Transitioning elderly patients from acute care facilities continues to be inefficient, inconvenient, and fraught with risk. Most are still done via paper and fax machines. In addition, the decision on the patient’s most appropriate next level of care is often made without using patient data or using only superficial information like primary diagnosis. It shouldn’t be this way.
naviHealth is a company that makes a technology platform that uses evidence-based protocols along with dedicated staff to track patient recoveries, manage hospital discharges and improve clinical decision making. Their goal is to help build a future with more senior-centered care.
I recently had the opportunity to sit down with Jay LaBine MD, Chief Medical Officer at naviHealth. We discussed how decisions are made when transitioning patients to post-acute care, the future of homecare, and the overall lack of investment in this area.
Determining Next Level of Care
“The first part of the care transition is determining what’s the most appropriate next level of care setting for that individual,” stated Dr. LaBine. “But how is that determination made?”
The answer is that it depends on the insurance company, provider organization and patient involved. There is no single standardized process for making that determination. Surprisingly, very little data is used to make this decision. You would think the specifics of the patient’s condition would always be factored in, like whether they use a walker or how much help they need to do the prescribed physiotherapy. Sadly, however, these are not common considerations.
“At naviHealth we work with customers – hospitals and health plans – to help put more rigor behind that choice,” continued Dr. LaBine. “We have a proprietary care planning tool that uses data to make that decision. The data we input is the functional condition of a particular patient versus just their primary diagnosis.”

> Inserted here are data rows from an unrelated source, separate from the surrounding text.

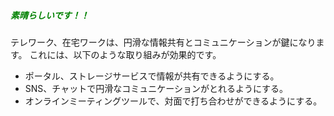 ##### <span style="color: green;">素晴らしいです！！</span>

テレワーク、在宅ワークは、円滑な情報共有とコミュニケーションが鍵になります。
これには、以下のような取り組みが効果的です。

* ポータル、ストレージサービスで情報が共有できるようにする。
* SNS、チャットで円滑なコミュニケーションがとれるようにする。
* オンラインミーティングツールで、対面で打ち合わせができるようにする。
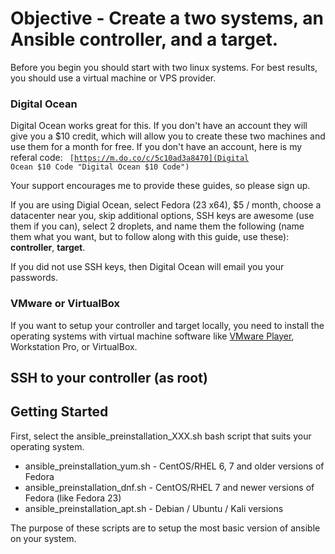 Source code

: # Objective - Create a two systems, an Ansible controller, and a target.

Before you begin you should start with two linux systems. For best results, you should use a virtual machine or VPS provider. 

### Digital Ocean
Digital Ocean works great for this. If you don't have an account they will give you a $10 credit, which will allow you to create these two machines and use them for a month for free. If you don't have an account, here is my referal code: 
<code> [https://m.do.co/c/5c10ad3a8470](Digital Ocean $10 Code "Digital Ocean $10 Code") 
</code>

Your support encourages me to provide these guides, so please sign up.

If you are using Digial Ocean, select Fedora (23 x64), $5 / month, choose a datacenter near you, skip additional options, SSH keys are awesome (use them if you can), select 2 droplets, and name them the following (name them what you want, but to follow along with this guide, use these): **controller**, **target**.

If you did not use SSH keys, then Digital Ocean will email you your passwords.

### VMware or VirtualBox
If you want to setup your controller and target locally, you need to install the operating systems with virtual machine software like [VMware Player](http://www.vmware.com/products/player/ "VMware Player"), Workstation Pro, or VirtualBox.

## SSH to your controller (as root)


## Getting Started

First, select the ansible_preinstallation_XXX.sh bash script that suits your operating system. 

- ansible_preinstallation_yum.sh - CentOS/RHEL 6, 7 and older versions of Fedora
- ansible_preinstallation_dnf.sh - CentOS/RHEL 7 and newer versions of Fedora (like Fedora 23)
- ansible_preinstallation_apt.sh - Debian / Ubuntu / Kali versions

The purpose of these scripts are to setup the most basic version of ansible on your system.

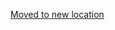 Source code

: [Moved to new location](https://github.com/DataTalksClub/machine-learning-zoomcamp/blob/master/05-deployment/05-pipenv.md)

Dr. LaBine stressed the importance of helping hospitals understand and take responsibility for ensuring patients get the appropriate next level of care: “The people making that decision need help.” Using data from the patient’s medical record and matching them to the next level of care based on evidenced-based pathways is far superior to manual methods.
The Future of Homecare
During our conversation, it wasn’t difficult to see Dr. LaBine’s passion for improving senior care. He shared his vision for a better future, where seniors get to “shop” for care solutions that are best for them. He noted that Nursing Home Compare (part of Medicare.gov) is a sub-par experience and lacks the right data to really help seniors and their families. Dr. LaBine stressed the importance of providing seniors with a place where they can go online and pick a plan and place that meets their needs – similar to the way they pick their medicare plans today.
Dr. LaBine is a big believer in homecare and aging in place. With the constant improvements being made to at-home medical devices and patient-usability, a larger number of seniors can stay at home longer. Not only would this be a better experience for them, it would also help reduce the cost of care and relieve some of the stress on the healthcare system.
“House calls” – long a relic of healthcare history – are now starting to make a comeback. The trend has only accelerated due to COVID-19 which has forced many seniors to remain sheltered in place even as their communities open up. Meeting these patients where they are through telemedicine (virtual care) or actual in-person visits is exactly what is needed.
Lack of Investment
Over the past year, I have spoken with a number of companies who have solutions aimed at improving the efficiency and safety of transitioning from acute care to post-acute settings. One of the questions I always ask is “Why has this not been solved already?”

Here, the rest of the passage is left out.